The contingent term begins
The new SCOTUS term begins Monday, but we don't know what that means just yet. Also: The latest on the noncompete rule. And, for paid subscribers: Closing my tabs.
There are a lot of cases on the U.S. Supreme Court’s docket already for the term beginning on Monday, but the truth is that we really have no idea yet what this term is going to be about.
The presidential and congressional elections, less than a month away, will not only affect the positions the government takes in cases — and, potentially, lead to more cases — but they will also affect the way the justices react to those cases.
I’ve been writing about how Chief Justice John Roberts has set this term up as a contingent term — with differing paths available depending on the election outcome — and how lower courts and far-right advocates have gotten the message.
As I wrote in July, if Vice President Kamala Harris wins, “Roberts has set up the court to serve as a supercharged judiciary. Pushing back constantly against the democratically elected branches, the conservative court is positioning itself to strike down any regulation for virtually any reason.”
And, if Donald Trump wins, “Roberts has set up the court to be pliant appeasers of Trump’s planned right-wing authoritarianism. Sure, there will be minor pushback, but if Trump v. Hawaii was what we got out of the court during a first-term Trump administration, imagine what this more extreme court would OK in a second term.”1
But now, as the election approaches, the path will soon be chosen.
The court has always followed the election returns, as Mr. Dooley said, but this is different. This election involves an extremely politicized court controlled by a conservative supermajority observing an extremely polarized election in which the Republican Party’s candidate brazenly lies, supports authoritarian plans, and faces multiple criminal prosecutions that will almost surely move forward if he loses.
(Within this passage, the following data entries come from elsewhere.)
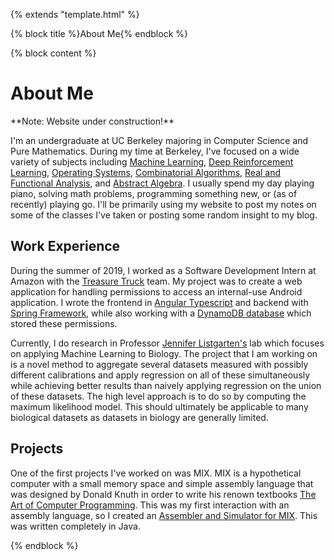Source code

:{% extends "template.html" %}

{% block title %}About Me{% endblock %}

{% block content %}
# About Me

<section>
**Note: Website under construction!**

I'm an undergraduate at UC Berkeley majoring in Computer Science
and Pure Mathematics. During my time at Berkeley, I've focused on a wide
variety of subjects including [Machine Learning](https://www.eecs189.org/),
[Deep Reinforcement Learning](http://rail.eecs.berkeley.edu/deeprlcourse/),
[Operating Systems](https://cs162.eecs.berkeley.edu/),
[Combinatorial Algorithms](https://people.eecs.berkeley.edu/~satishr/cs270/sp17/),
[Real and Functional Analysis](https://math.berkeley.edu/~rieffel/),
and [Abstract Algebra](https://math.berkeley.edu/~nadler/250afall2018).
I usually spend my day playing piano, solving
math problems, programming something new, or (as of recently) playing go.
I'll be primarily using my website to post my notes on some of the
classes I've taken or posting some random insight to my blog.

## Work Experience
During the summer of 2019, I worked as a Software Development Intern at Amazon with the
[Treasure Truck](https://www.amazon.com/treasuretruck) team.
My project was to create a web application for handling permissions to
access an internal-use Android application. I wrote the frontend in
[Angular Typescript](https://angular.io/) and backend with
[Spring Framework](https://spring.io/),
while also working with a [DynamoDB database](https://aws.amazon.com/dynamodb/)
which stored these permissions.

Currently, I do research in Professor [Jennifer Listgarten's](http://www.jennifer.listgarten.com/)
lab which focuses on applying Machine Learning to Biology. The project that I am working on is a novel
method to aggregate several datasets measured with possibly different calibrations and apply regression on
all of these simultaneously while achieving better results than naively applying regression on the union
of these datasets. The high level approach is to do so by computing the maximum likelihood model. This
should ultimately be applicable to many biological datasets as datasets in biology are generally limited.

## Projects
One of the first projects I've worked on was MIX. MIX is a hypothetical computer with a small memory
space and simple assembly language that was designed by Donald Knuth in order to write his renown textbooks
[The Art of Computer Programming](https://www-cs-faculty.stanford.edu/~knuth/taocp.html).
This was my first interaction with an assembly language, so I created an
[Assembler and Simulator for MIX](https://github.com/thkim1011/mix). This was written
completely in Java.
</section>
{% endblock %}
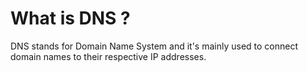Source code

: # What is DNS ? 

DNS stands for Domain Name System and it's mainly used to connect domain names to their respective IP addresses.
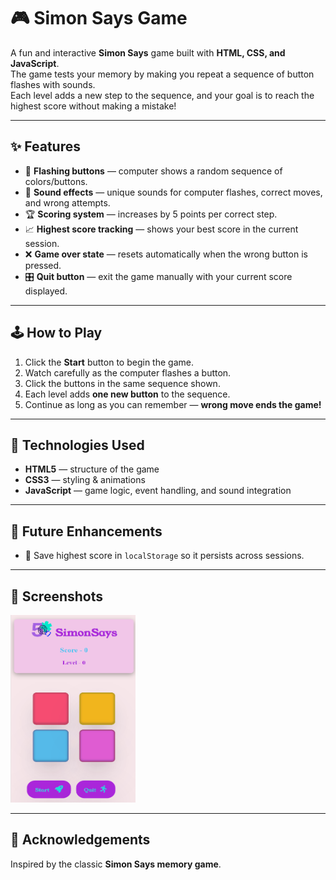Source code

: # 🎮 Simon Says Game

A fun and interactive **Simon Says** game built with **HTML, CSS, and JavaScript**.  
The game tests your memory by making you repeat a sequence of button flashes with sounds.  
Each level adds a new step to the sequence, and your goal is to reach the highest score without making a mistake!  

---

## ✨ Features
- 🔦 **Flashing buttons** — computer shows a random sequence of colors/buttons.  
- 🎵 **Sound effects** — unique sounds for computer flashes, correct moves, and wrong attempts.  
- 🏆 **Scoring system** — increases by 5 points per correct step.  
- 📈 **Highest score tracking** — shows your best score in the current session.  
- ❌ **Game over state** — resets automatically when the wrong button is pressed.  
- 🎛️ **Quit button** — exit the game manually with your current score displayed.  

---

## 🕹️ How to Play
1. Click the **Start** button to begin the game.  
2. Watch carefully as the computer flashes a button.  
3. Click the buttons in the same sequence shown.  
4. Each level adds **one new button** to the sequence.  
5. Continue as long as you can remember — **wrong move ends the game!**  

---

## 🚀 Technologies Used
- **HTML5** — structure of the game  
- **CSS3** — styling & animations  
- **JavaScript** — game logic, event handling, and sound integration  

---

## 🎯 Future Enhancements
- 🔄 Save highest score in `localStorage` so it persists across sessions.  

---

## 📸 Screenshots

<img src="Screenshot 2023-10-16 031114.png" height="300px" width="200px">

---

## 🙌 Acknowledgements
Inspired by the classic **Simon Says memory game**.

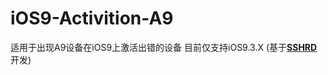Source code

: # iOS9-Activition-A9
适用于出现A9设备在iOS9上激活出错的设备
目前仅支持iOS9.3.X
(基于<a href="https://github.com/iPh0ne4s/SSHRD_Script"><strong>SSHRD</strong></a>开发)

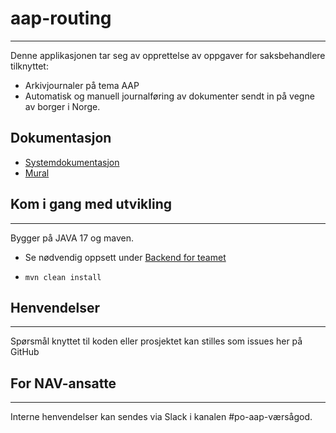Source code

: # aap-routing
___

Denne applikasjonen tar seg av opprettelse av oppgaver for saksbehandlere tilknyttet:
* Arkivjournaler på tema AAP
* Automatisk og manuell journalføring av dokumenter sendt in på vegne av borger i Norge.

## Dokumentasjon
* [Systemdokumentasjon](https://aap-team-innbygger.intern.nav.no/docs/Systemdokumentasjon/systemdok/)
* [Mural](https://app.mural.co/invitation/mural/navdesign3580/1674202199259?sender=sturlehelland7470&key=0c272a65-9d91-4488-a189-d45d2d35bac5)

## Kom i gang med utvikling
___
Bygger på JAVA 17 og maven.

- Se nødvendig oppsett under [Backend for teamet](https://aap-team-innbygger.intern.nav.no/docs/Komme%20i%20gang/komme-i-gang-med-utvikling)

- `mvn clean install`


## Henvendelser
___

Spørsmål knyttet til koden eller prosjektet kan stilles som issues her på GitHub

## For NAV-ansatte
___

Interne henvendelser kan sendes via Slack i kanalen #po-aap-værsågod.

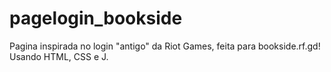 # pagelogin_bookside
Pagina inspirada no login "antigo" da Riot Games, feita para bookside.rf.gd! Usando HTML, CSS e J.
When the cult of personality surrounding Donald Trump is added into the mix — including the aggressive and similarly-unconcerned-with-facts support from Elon Musk, the world’s richest man and owner of Twitter/X Corp. — this is, and I know I’m not the first to this conclusion, a pivotal and potentially dangerous moment.
It is difficult to write about what this Supreme Court term will mean when the nation could be going in such different directions.
But, that is, in part, what I will be doing here at Law Dork in the coming month — and after.
Among the arguments that I will be covering this coming week are Tuesday’s arguments in Garland v. VanDerStock over whether the Biden administration’s ghost gun rule is legal and Wednesday’s arguments in Glossip v. Oklahoma over whether a state must execute a man when even state’s conservative Republican attorney general — who has vigorously defended other death sentences — confesses error in the case.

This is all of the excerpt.